Here's a graph of the result of a sweep with 100 messages per bin. Horizontal axis is symbols (multiply by 32.768 to get milliseconds) of delay relative to start-of-transmission time. Vertical axis is packet error rate. Increment was roughly 0.04 symbols.

image

Here's the test setup.

image

It took about 2.5 hours to run this test. I'll repeat this tonight, scanning from -1 symbol to +8 symbols, just to get a baseline. It's interesting that the packet loss curves in 2 and 4 are qualitatively similar to each other, and that 3 and 5 are both good. There are even/odd effects in many digital signal processing things. It's interesting that the curves in symbol 1 and symbol 2 are qualitatively similar (though starting in symbol 2 is less lossy than starting in symbol 1).
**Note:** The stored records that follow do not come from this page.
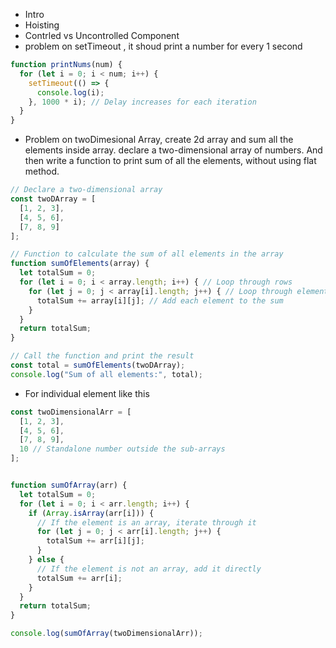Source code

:- Intro
- Hoisting
- Contrled vs Uncontrolled Component
- problem on setTimeout , it shoud print a number for every 1 second

```js
function printNums(num) {
  for (let i = 0; i < num; i++) {
    setTimeout(() => {
      console.log(i);
    }, 1000 * i); // Delay increases for each iteration
  }
}
```
- Problem on twoDimesional Array, create 2d array and sum all the elements inside array. declare a two-dimensional array of numbers. And then write a function to print sum of all the elements, without using flat method.

```js
// Declare a two-dimensional array
const twoDArray = [
  [1, 2, 3],
  [4, 5, 6],
  [7, 8, 9]
];

// Function to calculate the sum of all elements in the array
function sumOfElements(array) {
  let totalSum = 0;
  for (let i = 0; i < array.length; i++) { // Loop through rows
    for (let j = 0; j < array[i].length; j++) { // Loop through elements in each row
      totalSum += array[i][j]; // Add each element to the sum
    }
  }
  return totalSum;
}

// Call the function and print the result
const total = sumOfElements(twoDArray);
console.log("Sum of all elements:", total);
```

- For individual element like this

```js
const twoDimensionalArr = [
  [1, 2, 3],
  [4, 5, 6],
  [7, 8, 9],
  10 // Standalone number outside the sub-arrays
];

```

```js

function sumOfArray(arr) {
  let totalSum = 0;
  for (let i = 0; i < arr.length; i++) {
    if (Array.isArray(arr[i])) {
      // If the element is an array, iterate through it
      for (let j = 0; j < arr[i].length; j++) {
        totalSum += arr[i][j];
      }
    } else {
      // If the element is not an array, add it directly
      totalSum += arr[i];
    }
  }
  return totalSum;
}

console.log(sumOfArray(twoDimensionalArr));
```

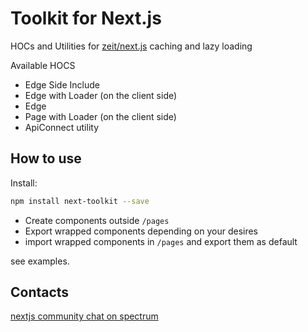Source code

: # Toolkit for Next.js

HOCs and Utilities for [zeit/next.js](https://github.com/zeit/next.js) caching and lazy loading

Available HOCS

- Edge Side Include
- Edge with Loader (on the client side)
- Edge
- Page with Loader (on the client side)
- ApiConnect utility

## How to use

Install:

```bash
npm install next-toolkit --save
```

- Create components outside `/pages`
- Export wrapped components depending on your desires
- import wrapped components in `/pages` and export them as default

see examples.

## Contacts

[nextjs community chat on spectrum](https://spectrum.chat/next-js)
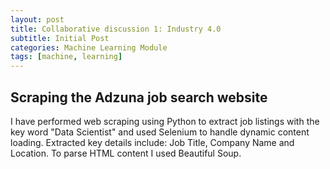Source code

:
 ```yaml
---
layout: post
title: Collaborative discussion 1: Industry 4.0 
subtitle: Initial Post
categories: Machine Learning Module
tags: [machine, learning]
---
```


## Scraping the Adzuna job search website

I have performed web scraping using Python to extract job listings with the key word "Data Scientist" and used Selenium to handle dynamic content loading. Extracted key details include: Job Title, Company Name and Location. To parse HTML content I used Beautiful Soup.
I would not believe any one point, but the fact that all the data for symbol 2, taken together, looks like a less lossy image of symbol 1, combined with the nature of the errors in this kind of distribution makes me think that symbol 2 really is less lossy than symbol 1. We'll see from tonight's run.

RX testing indicates that opening the window before the transmit starts is very reliable. (This also matches class C operation, which I'm told works well.) This suggests that a possible fix for this problem is to open the window early, and bias the high clock error cases.

Note: updated after noticing my off-by-two error in the spreadsheet for calculating symbol time.

terrillmoore commented 4 years ago

The root cause of the above problem is grounding. The GND shown in the figure was provided by the common USB ground, not by a twisted pair. When I use a tethered connection, things work well:

image

Ditto a free-air connection with twisted pair:

image

But this setup has problems:

image

However, it can't be denied that units in the field have problems with SF12. The only way to really test in a similar way to field conditions is (1) run everything off batteries; (2) use an opto-coupler or similar isolation barrier for the sync pulse from the transmitter to receiver.